Throughout history, many a social movement began with someone slamming a tankard of ale on a tavern table with one fist, the other raised high, shouting, “I’m mad as hell and I’m not gonna take it anymore!” or words to that effect. Think the knights of the round table. (And maybe not a tankard in more modern times.) The role of the tavern in promulgating social upheaval has been vital, serving as a place to meet, air ideas and plan strategies. The Upper Canada Rebellion, an 1837 insurrection against the government of the British colony of what is present-day Ontario, started in a brewery. The Sons of Liberty, established to undermine British rule in colonial America, organized the Boston Tea Party at The Green Dragon Tavern in Boston. Andrew Jackson met Jean Lafitte in a New Orleans grog shop to plan their defense against the British. “America, as we know it, was born in a bar,” is the thesis of a book called “America Walks into a Bar: A Spirited History of Taverns and Saloons, Speakeasies and Grog Shops,” by Christine Sismondo. So it’s no surprise that the modern-day gay rights movement was founded largely as a result of the Stonewall riots, named for the Stonewall Inn where it all began.

And now the area surrounding New York’s Stonewall Inn is poised to become the first national monument dedicated to gay rights. President Barack Obama is expected to move quickly to green light the monument. (The Stonewall is already listed on the National Register of Historic Places and as a National Historic Landmark. It was designated a New York City landmark last year, the first time a site had received the designation because of its significance to LGBT history.) The tavern was the site of the June 28, 1969 uprising that is widely viewed as the flashpoint that began the entire gay rights movement. The Stonewall Inn, and the rebellion there, sparked the long, uphill battle toward equality for all members of the gay community. It’s often referred to as the “Rosa Parks moment” in gay history.

So what was it like to be gay in 1969 in New York City? Police raids on gay bars occurred regularly. It was illegal to serve gay people alcohol or for gays to dance with one another. During a typical raid, the lights were turned on, the customers were lined up and their identification checked. Those without identification or dressed in full drag were arrested. Women were required to wear three pieces of feminine clothing, and would be arrested if found not wearing them.

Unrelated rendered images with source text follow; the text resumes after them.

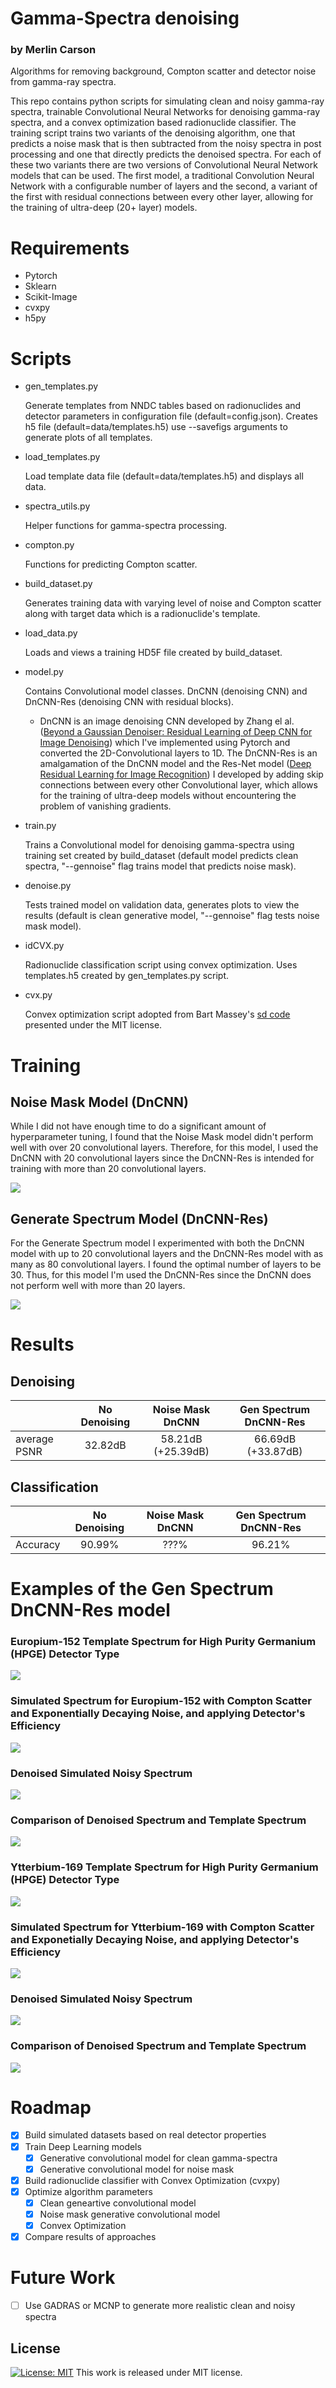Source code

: 

# Gamma-Spectra denoising
### by Merlin Carson
Algorithms for removing background, Compton scatter and detector noise from gamma-ray spectra.

This repo contains python scripts for simulating clean and noisy gamma-ray spectra, trainable Convolutional Neural Networks for denoising gamma-ray spectra, and a convex optimization based radionuclide classifier. The training script trains two variants of the denoising algorithm, one that predicts a noise mask that is then subtracted from the noisy spectra in post processing and one that directly predicts the denoised spectra. For each of these two variants there are two versions of Convolutional Neural Network models that can be used. The first model, a traditional Convolution Neural Network with a configurable number of layers and the second, a variant of the first with residual connections between every other layer, allowing for the training of ultra-deep (20+ layer) models.  

# Requirements
* Pytorch
* Sklearn
* Scikit-Image
* cvxpy
* h5py

# Scripts
- gen_templates.py 

  Generate templates from NNDC tables based on radionuclides and detector parameters in configuration file (default=config.json). Creates h5 file (default=data/templates.h5) use --savefigs arguments to generate plots of all templates.
  
- load_templates.py

  Load template data file (default=data/templates.h5) and displays all data.
  
- spectra_utils.py

  Helper functions for gamma-spectra processing.
 
- compton.py
  
  Functions for predicting Compton scatter.
  
- build_dataset.py
  
  Generates training data with varying level of noise and Compton scatter along with target data which is a radionuclide's template.
  
- load_data.py
 
  Loads and views a training HD5F file created by build_dataset.
  
- model.py

  Contains Convolutional model classes. DnCNN (denoising CNN) and DnCNN-Res (denoising CNN with residual blocks).
  * DnCNN is an image denoising CNN developed by Zhang el al. ([Beyond a Gaussian Denoiser: Residual Learning of Deep CNN for Image Denoising](https://arxiv.org/pdf/1608.03981.pdf)) which I've implemented using Pytorch and converted the 2D-Convolutional layers to 1D. The DnCNN-Res is an amalgamation of the DnCNN model and the Res-Net model ([Deep Residual Learning for Image Recognition](https://arxiv.org/abs/1512.03385)) I developed by adding skip connections between every other Convolutional layer, which allows for the training of ultra-deep models without encountering the problem of vanishing gradients.
  
- train.py

  Trains a Convolutional model for denoising gamma-spectra using training set created by build_dataset (default model predicts clean spectra, "--gennoise" flag trains model that predicts noise mask).
  
- denoise.py

  Tests trained model on validation data, generates plots to view the results (default is clean generative model, "--gennoise" flag tests noise mask model).  
  
- idCVX.py

  Radionuclide classification script using convex optimization. Uses templates.h5 created by gen_templates.py script.

- cvx.py

  Convex optimization script adopted from Bart Massey's [sd code](https://github.com/BartMassey/sd) presented under the MIT license.
  
# Training

## Noise Mask Model (DnCNN)
While I did not have enough time to do a significant amount of hyperparameter tuning, I found that the Noise Mask model didn't perform well with over 20 convolutional layers. Therefore, for this model, I used the DnCNN with 20 convolutional layers since the DnCNN-Res is intended for training with more than 20 convolutional layers.

![](/figs/GenNoise_Train.png)

## Generate Spectrum Model (DnCNN-Res)
For the Generate Spectrum model I experimented with both the DnCNN model with up to 20 convolutional layers and the DnCNN-Res model with as many as 80 convolutional layers. I found the optimal number of layers to be 30. Thus, for this model I'm used the DnCNN-Res since the DnCNN does not perform well with more than 20 layers.

![](/figs/GenSpec_Train.png)

# Results

## Denoising
| | No Denoising| Noise Mask DnCNN | Gen Spectrum DnCNN-Res|
|:--|:--:|:--:|:--:|
|average PSNR|32.82dB|58.21dB (+25.39dB)|66.69dB (+33.87dB)|

## Classification
| | No Denoising| Noise Mask DnCNN | Gen Spectrum DnCNN-Res|
|:--|:--:|:--:|:--:|
|Accuracy|90.99%|???%|96.21%|

# Examples of the Gen Spectrum DnCNN-Res model

### Europium-152 Template Spectrum for High Purity Germanium (HPGE) Detector Type

![](/figs/eu152_template.png)

### Simulated Spectrum for Europium-152 with Compton Scatter and Exponentially Decaying Noise, and applying Detector's Efficiency

![](/figs/eu152_noisy.png)

### Denoised Simulated Noisy Spectrum

![](/figs/eu152_denoised.png)

### Comparison of Denoised Spectrum and Template Spectrum

![](/figs/eu152_target_denoised.png)

### Ytterbium-169 Template Spectrum for High Purity Germanium (HPGE) Detector Type

![](/figs/yb169_template.png)
  
### Simulated Spectrum for Ytterbium-169 with Compton Scatter and Exponetially Decaying Noise, and applying Detector's Efficiency

![](/figs/yb169_noisy.png)

### Denoised Simulated Noisy Spectrum

![](/figs/yb169_denoised.png)

### Comparison of Denoised Spectrum and Template Spectrum

![](/figs/yb169_target_denoised.png)

# Roadmap

- [x] Build simulated datasets based on real detector properties
- [x] Train Deep Learning models
  - [x] Generative convolutional model for clean gamma-spectra
  - [x] Generative convolutional model for noise mask
- [x] Build radionuclide classifier with Convex Optimization (cvxpy)
- [x] Optimize algorithm parameters
  - [x] Clean geneartive convolutional model
  - [x] Noise mask generative convolutional model
  - [x] Convex Optimization
- [x] Compare results of approaches

# Future Work
- [ ] Use GADRAS or MCNP to generate more realistic clean and noisy spectra

## License
[![License: MIT](https://img.shields.io/badge/License-MIT-yellow.svg)](https://github.com/mpc6/gamma-spectra_denoising/blob/master/LICENSE.txt)
This work is released under MIT license.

Employees and bar managers were also typically arrested.

The Stonewall Inn itself, despite its iconic status, has suffered through several permutations over the ensuing years since the original uprising. The space was occupied for years by other businesses, including a bagel shop and a Chinese restaurant, before it reopened as a bar in the 1990s. In Stonewall’s current incarnation, under new owners since 2006, half the original space occupied by the bar is now a nail salon. Co-owner Stacy Lentz said she and her partners bought the bar “to preserve history and make sure it wasn’t made into a Starbucks.” She says she is thrilled by the national monument discussions. “This solidifies everything we have worked for to keep the legacy alive for generations to come,” she says.

But U.S. Rep. Jerrold Nadler, a New York Democrat who’s been pushing for the national monument designation for years, says nothing would force the Stonewall to remain a bar. There’s actually nothing in the national monument designation or even the city’s landmark law to prevent New York’s most famous gay bar from someday becoming a coffee shop, a frozen yogurt joint or anything else.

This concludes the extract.